Segment Start: Dataset entries
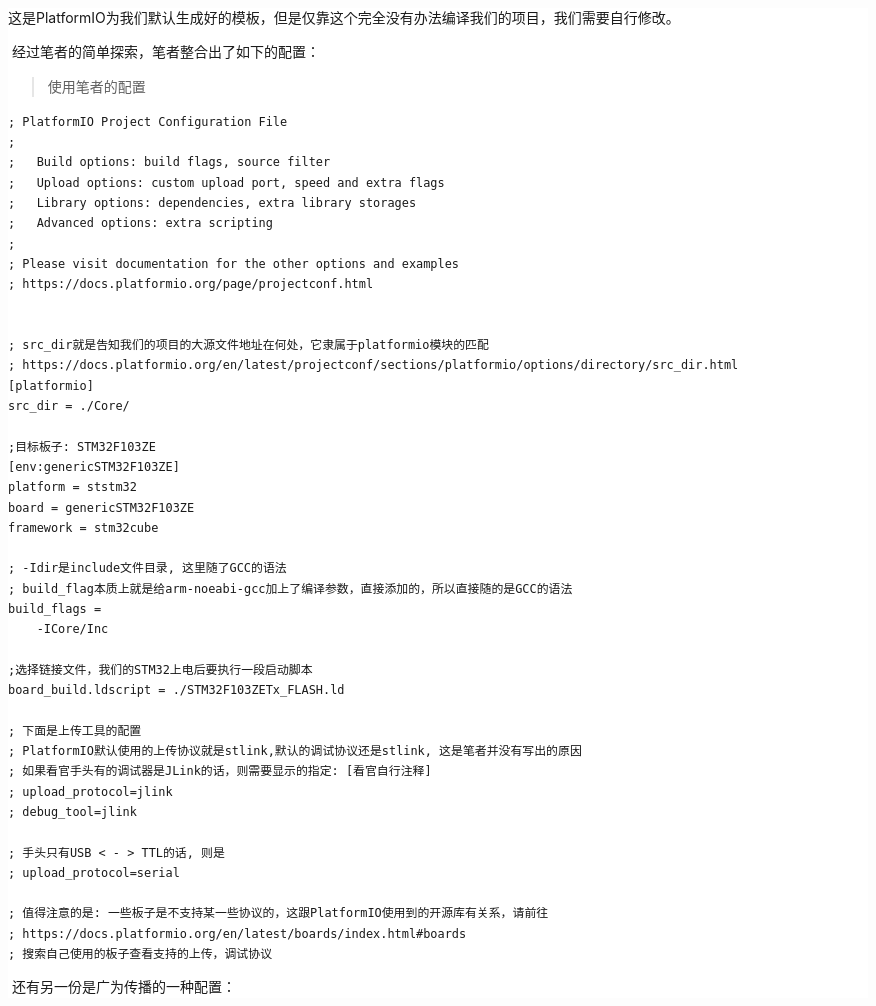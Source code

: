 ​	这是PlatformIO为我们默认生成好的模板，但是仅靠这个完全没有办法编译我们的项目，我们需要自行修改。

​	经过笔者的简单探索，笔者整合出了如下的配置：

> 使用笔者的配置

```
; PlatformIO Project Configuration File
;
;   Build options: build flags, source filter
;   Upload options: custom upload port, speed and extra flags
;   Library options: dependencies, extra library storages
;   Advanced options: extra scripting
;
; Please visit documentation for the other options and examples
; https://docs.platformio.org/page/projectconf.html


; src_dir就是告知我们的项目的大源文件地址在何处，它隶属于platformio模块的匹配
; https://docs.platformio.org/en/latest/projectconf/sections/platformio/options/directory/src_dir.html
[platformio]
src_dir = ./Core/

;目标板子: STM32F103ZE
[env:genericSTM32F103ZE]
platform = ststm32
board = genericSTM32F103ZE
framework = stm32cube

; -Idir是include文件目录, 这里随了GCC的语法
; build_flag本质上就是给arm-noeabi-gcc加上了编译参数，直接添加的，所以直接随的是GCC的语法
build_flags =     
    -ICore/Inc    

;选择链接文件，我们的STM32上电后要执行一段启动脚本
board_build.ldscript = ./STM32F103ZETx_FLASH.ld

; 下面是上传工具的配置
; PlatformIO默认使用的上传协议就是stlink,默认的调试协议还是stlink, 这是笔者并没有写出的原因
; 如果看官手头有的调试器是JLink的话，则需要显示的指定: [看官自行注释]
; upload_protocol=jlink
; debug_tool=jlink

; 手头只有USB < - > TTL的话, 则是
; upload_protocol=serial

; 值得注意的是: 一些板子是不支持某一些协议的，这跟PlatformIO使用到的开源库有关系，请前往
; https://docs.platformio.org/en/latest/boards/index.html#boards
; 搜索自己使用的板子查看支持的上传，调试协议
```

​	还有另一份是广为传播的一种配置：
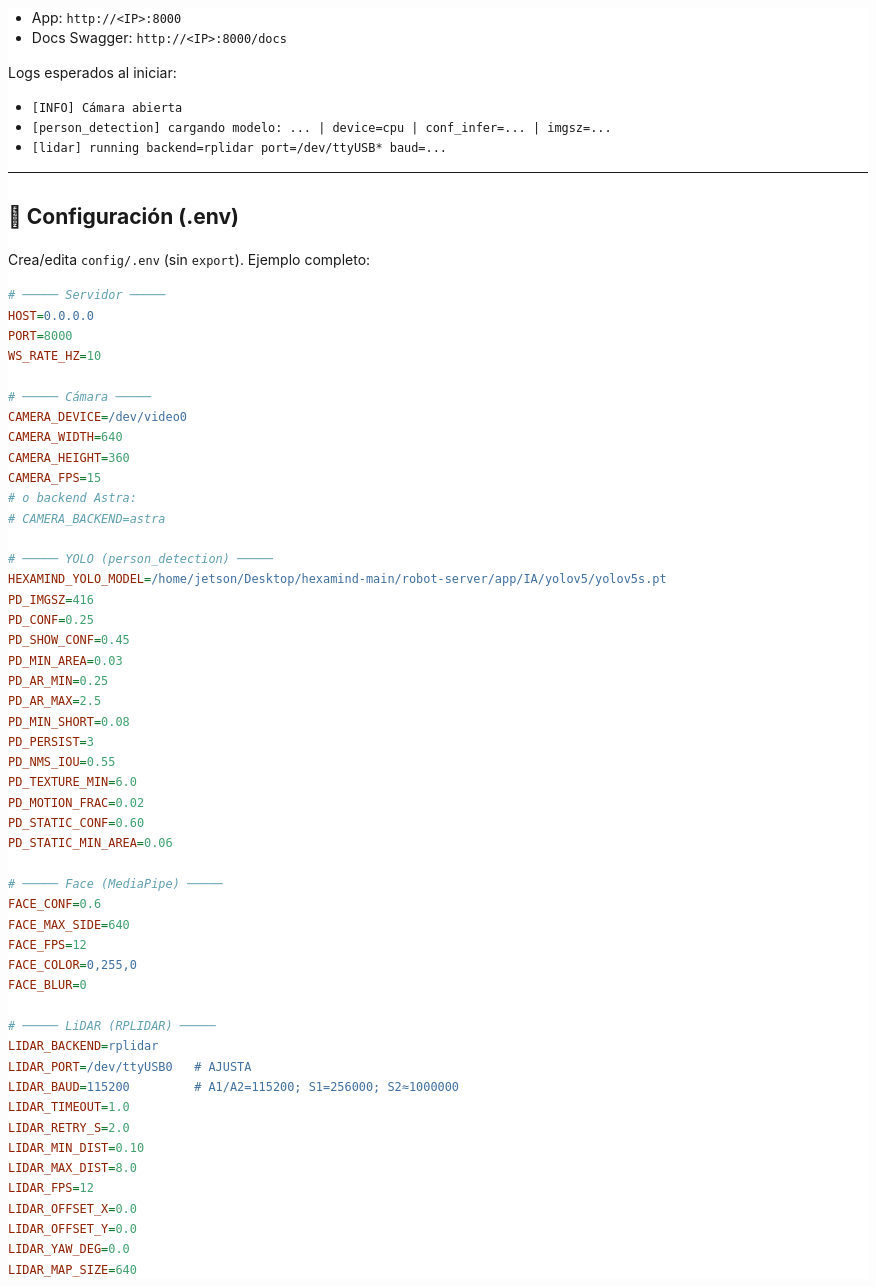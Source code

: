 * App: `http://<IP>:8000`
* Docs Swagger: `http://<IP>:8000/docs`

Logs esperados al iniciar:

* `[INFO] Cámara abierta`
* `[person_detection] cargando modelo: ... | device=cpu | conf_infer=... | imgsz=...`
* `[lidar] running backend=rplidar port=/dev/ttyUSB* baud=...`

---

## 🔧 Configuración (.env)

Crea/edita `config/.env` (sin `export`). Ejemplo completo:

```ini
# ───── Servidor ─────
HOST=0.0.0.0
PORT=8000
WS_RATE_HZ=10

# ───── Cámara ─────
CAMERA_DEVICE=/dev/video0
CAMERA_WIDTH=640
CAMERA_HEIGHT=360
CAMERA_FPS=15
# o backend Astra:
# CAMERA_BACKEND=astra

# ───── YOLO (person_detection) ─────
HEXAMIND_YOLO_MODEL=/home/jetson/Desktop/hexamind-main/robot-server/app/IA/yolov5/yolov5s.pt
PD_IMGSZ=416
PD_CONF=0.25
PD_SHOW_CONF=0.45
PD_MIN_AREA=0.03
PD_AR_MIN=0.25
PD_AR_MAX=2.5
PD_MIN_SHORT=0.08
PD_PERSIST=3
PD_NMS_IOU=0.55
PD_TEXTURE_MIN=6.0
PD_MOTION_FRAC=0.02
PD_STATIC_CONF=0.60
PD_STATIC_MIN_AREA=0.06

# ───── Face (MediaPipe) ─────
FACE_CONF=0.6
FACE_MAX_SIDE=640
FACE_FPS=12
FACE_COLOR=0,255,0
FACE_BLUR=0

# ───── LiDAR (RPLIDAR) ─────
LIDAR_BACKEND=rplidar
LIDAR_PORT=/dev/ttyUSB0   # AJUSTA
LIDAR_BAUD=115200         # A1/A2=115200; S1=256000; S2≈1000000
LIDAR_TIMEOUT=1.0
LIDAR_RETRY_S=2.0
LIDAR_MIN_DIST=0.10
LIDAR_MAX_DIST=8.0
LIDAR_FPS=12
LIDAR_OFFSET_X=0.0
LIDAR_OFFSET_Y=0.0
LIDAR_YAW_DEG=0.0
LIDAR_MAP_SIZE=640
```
Segment End: Dataset entries
Every line in the records above with the string "html" in it should be shown.

▸ **Answer section**:
; https://docs.platformio.org/page/projectconf.html
; https://docs.platformio.org/en/latest/projectconf/sections/platformio/options/directory/src_dir.html
; https://docs.platformio.org/en/latest/boards/index.html#boards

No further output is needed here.